Nearest centroid for a given user

In [10]:
# action adventure
cen_0 = np.array([28, 28, 0, 0])
# family comedy
cen_1 = np.array([0, 0, 30, 2])

centroids = [ cen_0, cen_1 ]

In [11]:
def nearestCentroid(user, centroids):
  return min( centroids, key = lambda i: euclidDistance(i, user) )

In [12]:
# Antar's centroid, Action-adventure
nearestCentroid( M[0] , centroids )

array([28, 28,  0,  0])

In [13]:
# Tameem's centroid, Family-comedy
nearestCentroid( M[1] , centroids )

array([ 0,  0, 30,  2])

In [14]:
# Logain's centroid, Family-comedy
nearestCentroid( M[2] , centroids )

array([ 0,  0, 30,  2])

In [15]:
# Jumana's centroid, Family-comedy
nearestCentroid( M[3] , centroids )

array([ 0,  0, 30,  2])

## Representation Measure as Euclid's Distance Sums

In [16]:
# input. Matrix M of users
#        List centroids
# output.
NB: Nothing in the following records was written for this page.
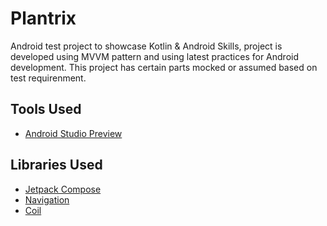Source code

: # Plantrix
Android test project to showcase Kotlin & Android Skills, project is developed using MVVM pattern and using latest practices for Android development.
This project has certain parts mocked or assumed based on test requirenment.

## Tools Used
- [Android Studio Preview](https://developer.android.com/studio/preview)

## Libraries Used
- [Jetpack Compose](https://developer.android.com/jetpack/compose)
- [Navigation](https://developer.android.com/jetpack/compose/navigation#nested-nav)
- [Coil](https://google.github.io/accompanist/coil/)
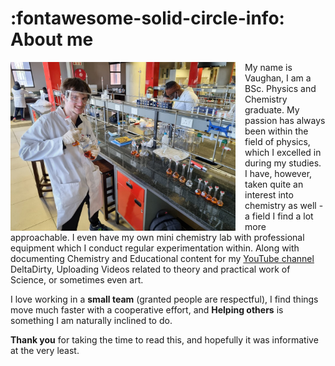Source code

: :fontawesome-solid-circle-info: About me
========

<a href="../images/lab_pic.jpg"><img style="float:left;gap;margin-right:15px" src="../images/lab_pic.jpg" width=360></img></a>

My name is Vaughan, I am a BSc.
Physics and Chemistry graduate.
My passion has always been within the
field of physics, which I excelled in
during my studies. I have, however,
taken quite an interest into chemistry
as well - a field I find a lot more
approachable.
I even have my own mini chemistry lab
with professional equipment which I
conduct regular experimentation
within. Along with documenting Chemistry and Educational content for
my <a href="https://www.youtube.com/@DeltaDirtyVRK" target="_blank">YouTube channel</a> DeltaDirty, Uploading Videos related to theory and practical work of Science, or sometimes even art.



I love working in a **small team** (granted people are respectful), I find things move much faster with a cooperative effort, and **Helping others** is something I am naturally inclined to do.

**Thank you** for taking the time to read this, and hopefully it was informative at the very least.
Total sum of Euclid's distances among all users to their centroids
def centroidsWeight(M, centroids):
  # list of distances of each user to its centroid
  distancesList = [ euclidDistance(
                      # user
                      i,
                      # user's centroid
                      nearestCentroid(i, centroids)
                    # loop on each row
                  ) for i in M
              ]

  # sum all distances
  return np.sum(distancesList)

In [17]:
centroidsWeight(M, centroids)

71.73093338274413

## Task

In [18]:
# generate random numbers
from random import random
# 0.0 ~ 1.0
#random()
# 0.0 ~ 100.0
100 * random()

72.21287712503687

- Read section 7.3 from Falk.
- Design a recommendation engine which utilizes centroids.
- Use the above code to generate random positions of centroids. For each compute `centroidsWeight`. Automate the procedure by iterating on 100 random positions, selecting centroids of minimum weight.
- Given a segment of users which you believe are similar in their taste. How can we construct a centroid for them using the weighted average method?